The self-funded company was founded early this year by Srinath Anantharaman, president and CEO, who formerly held engineering and management roles at Silvar-Lisco (now Silicon Valley Research), Vantage, and Synopsys. Although Anantharaman is the company's only full-time employee, several people have been working on a contract basis, and ClioSoft is starting to ship its SOS revision control and source-code management tool this month.
Anantharaman said hardware designers need source-code management for the same reasons that software developers do. "There are a number of people working on the design, and you need to coordinate that," he said. "You need to make sure people get each other's changes, and don't overwrite each other's changes. If something is wrong, you need to go back and find out what went wrong."
The ideas behind SOS and ClioSoft began to gel when Anantharaman was working as a consultant for Proxy Modeling (Pleasanton, Calif.), a firm started by ex-Vantage people. Proxy Modeling was helping VHDL users with revision control by writing scripts for RCS, a Unix revision-control utility.
While the need for source-code management was apparent, Anantharaman said, Proxy Modeling found three classes of users--those who had no tools at all, those who wrote scripts for RCS and those who used sophisticated tools such as Clearcase from Atria, which Anantharaman called "overkill."
RCS provides a base level of revision control for files, but it's not enough, Anantharaman said. "Nobody uses RCS in its raw form. To do any level of project or group activity you need to write scripts on top of it. The scripts keep getting more and more complex and hacked up," he said.

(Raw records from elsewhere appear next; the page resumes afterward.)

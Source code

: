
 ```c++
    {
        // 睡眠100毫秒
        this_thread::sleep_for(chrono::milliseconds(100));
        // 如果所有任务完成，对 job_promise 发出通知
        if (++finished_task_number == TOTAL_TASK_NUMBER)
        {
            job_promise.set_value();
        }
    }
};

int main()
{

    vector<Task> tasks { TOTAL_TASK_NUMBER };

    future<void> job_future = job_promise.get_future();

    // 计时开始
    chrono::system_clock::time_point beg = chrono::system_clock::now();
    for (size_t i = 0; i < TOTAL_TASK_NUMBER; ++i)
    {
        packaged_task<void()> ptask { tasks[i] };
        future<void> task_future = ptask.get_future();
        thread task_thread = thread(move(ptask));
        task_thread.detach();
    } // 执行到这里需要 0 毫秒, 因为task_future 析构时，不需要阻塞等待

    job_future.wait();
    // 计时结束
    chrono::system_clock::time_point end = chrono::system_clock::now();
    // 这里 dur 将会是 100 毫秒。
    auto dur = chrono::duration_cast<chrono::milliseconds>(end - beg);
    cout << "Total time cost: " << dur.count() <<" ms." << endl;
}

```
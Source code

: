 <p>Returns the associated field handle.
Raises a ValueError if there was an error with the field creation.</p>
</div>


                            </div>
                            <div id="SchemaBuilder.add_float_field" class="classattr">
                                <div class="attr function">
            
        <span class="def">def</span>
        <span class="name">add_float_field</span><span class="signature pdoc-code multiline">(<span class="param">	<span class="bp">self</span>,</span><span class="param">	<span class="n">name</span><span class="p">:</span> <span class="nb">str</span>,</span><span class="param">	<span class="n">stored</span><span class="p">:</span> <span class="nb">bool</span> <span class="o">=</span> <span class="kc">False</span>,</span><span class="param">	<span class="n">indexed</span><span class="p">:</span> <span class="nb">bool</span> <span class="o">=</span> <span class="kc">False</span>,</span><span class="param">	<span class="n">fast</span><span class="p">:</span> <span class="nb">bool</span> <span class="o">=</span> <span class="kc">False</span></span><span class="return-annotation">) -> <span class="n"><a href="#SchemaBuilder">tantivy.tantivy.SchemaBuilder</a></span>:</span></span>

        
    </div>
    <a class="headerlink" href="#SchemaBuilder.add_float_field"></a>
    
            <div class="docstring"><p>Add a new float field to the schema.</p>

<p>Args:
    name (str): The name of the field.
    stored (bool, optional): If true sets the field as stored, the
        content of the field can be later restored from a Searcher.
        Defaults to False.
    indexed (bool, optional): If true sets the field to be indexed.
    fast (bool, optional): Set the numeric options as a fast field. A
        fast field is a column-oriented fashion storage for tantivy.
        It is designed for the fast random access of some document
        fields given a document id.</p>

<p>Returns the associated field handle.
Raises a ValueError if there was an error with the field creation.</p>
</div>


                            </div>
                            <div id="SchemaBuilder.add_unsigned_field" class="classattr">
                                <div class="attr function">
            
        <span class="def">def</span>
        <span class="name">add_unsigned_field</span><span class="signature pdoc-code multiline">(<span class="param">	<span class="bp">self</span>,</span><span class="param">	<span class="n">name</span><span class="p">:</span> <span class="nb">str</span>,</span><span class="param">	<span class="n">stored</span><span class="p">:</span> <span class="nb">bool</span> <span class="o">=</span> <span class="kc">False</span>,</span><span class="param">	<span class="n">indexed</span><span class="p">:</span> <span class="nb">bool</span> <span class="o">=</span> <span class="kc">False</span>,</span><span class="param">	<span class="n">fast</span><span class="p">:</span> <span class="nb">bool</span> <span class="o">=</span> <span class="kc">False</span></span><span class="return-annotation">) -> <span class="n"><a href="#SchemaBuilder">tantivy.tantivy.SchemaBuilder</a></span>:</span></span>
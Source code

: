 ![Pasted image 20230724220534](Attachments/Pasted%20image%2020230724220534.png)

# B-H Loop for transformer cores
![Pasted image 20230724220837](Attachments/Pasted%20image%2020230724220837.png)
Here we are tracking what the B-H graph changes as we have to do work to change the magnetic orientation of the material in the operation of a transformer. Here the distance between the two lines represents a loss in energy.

ClioSoft's SOS tool uses RCS, but adds a layer of project management tools on top of it. SOS offers checkout procedures for files, an ability to control an entire project "tree," directory revisions, a source-code repository, controlled visibility of changes, concurrency management and release management.
One notable feature is "bubble-up alerts," icons that pop up and warn of common problems. These icons get their name because they are not only displayed with the affected file, but they bubble up the project tree all the way to the top, thus gaining instant visibility. An alert might signal that a development branch has not been merged or terminated, that not all files modified to affect a change were put back in the directory, or that a revision has been locked by some other user.
SOS also lets project managers define their own metrics, and have them tracked automatically. For example, a manager could track the number of functions in C or C++ files, the number of nets or signals in an HDL file, or the number of changes made in a recent revision.
"HDL managers have more or less come from the schematic world, where they had a picture that gives some idea of how the project is going," said Anantharaman. "Now they have 300 files in over 20 directories, and no idea of how the project is really progressing."
The product's user interface looks like a file browser, and allows users to display directories, files and revision history. Users can customize the interface to add their own commands and buttons. SOS currently runs on Unix only, but Windows NT support is planned. List price is $2,000 per license, with volume discounts available.
Anantharaman said ClioSoft has initiated some "preliminary" discussions with EDA vendors about linking SOS to EDA tools. The company is already working with Runtime Design Automation (Sunnyvale, Calif.), which offers tools for design management, network computing and change propagation. Runtime and ClioSoft tools are complimentary, and the companies hope to find ways to tie the tools together, Anantharaman said.
In the future, ClioSoft will look for ways to help manage simulation regression testing, Anantharaman said. The company has no immediate plans for Internet or Intranet-enabled products. However, ClioSoft has a Web site.